PCR amplification of the cytochrome c oxidase subunit 1 (COI) gene region (~ 660 bp) was performed in 25 µl reaction volume, containing 12.5 µl Red PCR Mastermix (Rovalab GmBH, Teltow, Germany), 6.5 µl of ultra-pure water, 1 µl (10 pmol/μL) of each of the two primers LCO1490 (5′-GGTCAACAAATCATAAAGATATTGG-3′) and HCO2198 (5′-TAAACTTCAGGGTGACCAAAAAATCA-3′) [44] and 4 µl aliquot of isolated DNA. One negative control (ultra-pure water) was included.

The PCR was performed using the T1000™ Thermal Cycler (Bio-Rad, London, UK) with the following conditions: initial denaturation at 95 °C for 5 min, followed by 40 cycles of denaturation at 95 °C for 45 s, annealing at 47 °C for 45 s and extension at 72 °C for 45 s, with a final extension at 72 °C for 5 min. Amplification products were visualized by electrophoresis on 1.5% agarose gel stained with ECO Safe 20,000× Nucleic Acid Staining Solution (Pacific Image Electronics, New Taipei, Taiwan), and their molecular weight was assessed by comparison to a molecular marker (O’GeneRuler™ 100 bp DNA Ladder, Thermo Fisher Scientific Inc., Waltham, MA, USA). PCR products were purified using the ISOLATE II PCR and Gel Kit (Bioline Meridian Bioscience, Luckenwalde Germany) and sent for sequencing (Macrogen Europe, Amsterdam, The Netherlands).

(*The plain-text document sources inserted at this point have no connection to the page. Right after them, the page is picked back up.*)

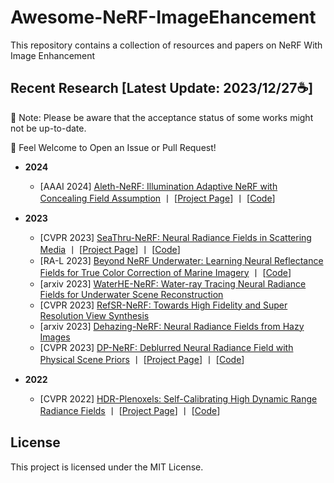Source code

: # Awesome-NeRF-ImageEhancement
This repository contains a collection of resources and papers on NeRF With Image Enhancement

## Recent Research [Latest Update: 2023/12/27☕] 

🚨 Note: Please be aware that the acceptance status of some works might not be up-to-date.  

💬 Feel Welcome to Open an Issue or Pull Request!

+ **2024**
  - [AAAI 2024] [Aleth-NeRF: Illumination Adaptive NeRF with Concealing Field Assumption](https://arxiv.org/pdf/2312.09093.pdf) 丨 [[Project Page](https://cuiziteng.github.io/Aleth_NeRF_web)] 丨 [[Code](https://github.com/cuiziteng/Aleth-NeRF)]


+ **2023**
  - [CVPR 2023] [SeaThru-NeRF: Neural Radiance Fields in Scattering Media](https://openaccess.thecvf.com/content/CVPR2023/papers/Levy_SeaThru-NeRF_Neural_Radiance_Fields_in_Scattering_Media_CVPR_2023_paper.pdf) 丨 [[Project Page](sea-thru-nerf.github.io)] 丨 [[Code](https://github.com/deborahLevy130/seathru_NeRF)]
  - [RA-L 2023] [Beyond NeRF Underwater: Learning Neural Reflectance Fields for True Color Correction of Marine Imagery](https://arxiv.org/pdf/2304.03384.pdf)  丨 [[Code](https://github.com/tyz1030/neuralsea.git)]
  - [arxiv 2023] [WaterHE-NeRF: Water-ray Tracing Neural Radiance Fields for Underwater Scene Reconstruction](https://arxiv.org/pdf/2312.06946.pdf)
  - [CVPR 2023] [RefSR-NeRF: Towards High Fidelity and Super Resolution View Synthesis](https://openaccess.thecvf.com/content/CVPR2023/papers/Huang_RefSR-NeRF_Towards_High_Fidelity_and_Super_Resolution_View_Synthesis_CVPR_2023_paper.pdf)
  - [arxiv 2023] [Dehazing-NeRF: Neural Radiance Fields from Hazy Images](https://arxiv.org/pdf/2304.11448.pdf)
  - [CVPR 2023] [DP-NeRF: Deblurred Neural Radiance Field with Physical Scene Priors](https://arxiv.org/pdf/2211.12046.pdf) 丨 [[Project Page](https://dogyoonlee.github.io/dpnerf/)] 丨 [[Code](https://github.com/dogyoonlee/DP-NeRF)]


+ **2022**
  - [CVPR 2022] [HDR-Plenoxels: Self-Calibrating High Dynamic Range Radiance Fields](https://arxiv.org/pdf/2208.06787.pdf) 丨 [[Project Page](https://hdr-plenoxels.github.io/)] 丨 [[Code](https://github.com/postech-ami/HDR-Plenoxels)]


## License
This project is licensed under the MIT License.
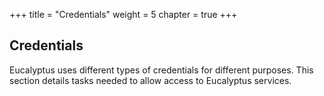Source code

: +++
title = "Credentials"
weight = 5
chapter = true
+++


## Credentials
Eucalyptus uses different types of credentials for different purposes. This section details tasks needed to allow access to Eucalyptus services.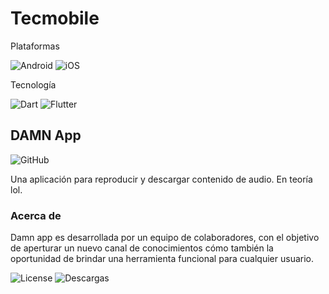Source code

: # Tecmobile
Plataformas

![Android](https://img.shields.io/badge/Android-3DDC84?style=for-the-badge&logo=android&logoColor=white)
![iOS](https://img.shields.io/badge/iOS-000000?style=for-the-badge&logo=ios&logoColor=white)

Tecnología

![Dart](https://img.shields.io/badge/Dart-0175C2?style=for-the-badge&logo=dart&logoColor=white)
![Flutter](https://img.shields.io/badge/Flutter-02569B?style=for-the-badge&logo=flutter&logoColor=white)



## DAMN App

![GitHub](https://img.shields.io/github/watchers/obed-peralta/damn_app.svg)

Una aplicación para reproducir y descargar contenido de audio. En teoría lol.

### Acerca de

Damn app es desarrollada por un equipo de colaboradores, con el objetivo de aperturar un nuevo canal de conocimientos cómo también la oportunidad de brindar una herramienta funcional para cualquier usuario.

![License](https://img.shields.io/github/license/obed-peralta/damn_app.svg)
![Descargas](https://img.shields.io/github/downloads/obed-peralta/damn_app/total.svg)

The sequences were compared with those available in GenBank™ using Basic Local Alignments Tool (BLAST) analyses. All sequences were analyzed and edited using Geneious® 4.85 software [45].


The maps were generated using QGis 3.6.2 software (


Mosquito eggs were found only on 24 August 2020 when 26 eggs were collected from one of the five traps (46.782228° N, 23.686877° E). The rearing procedure resulted in seven adult mosquitoes, two males and five females (Fig. 2). The COI sequence analysis showed a similarity of 100% with other Ae. japonicus specimens from Germany (accession numbers KF211480.1, KP076236.1, KP076252.1).

Fig. 2

Specimen of Aedes japonicus collected at the airport in 2020: a lateral view; b scutum

No adult Ae. japonicus were sampled in the BG-Sentinel trap, but females and males of Culex pipiens and Ochlerotatus caspius were collected (results not shown).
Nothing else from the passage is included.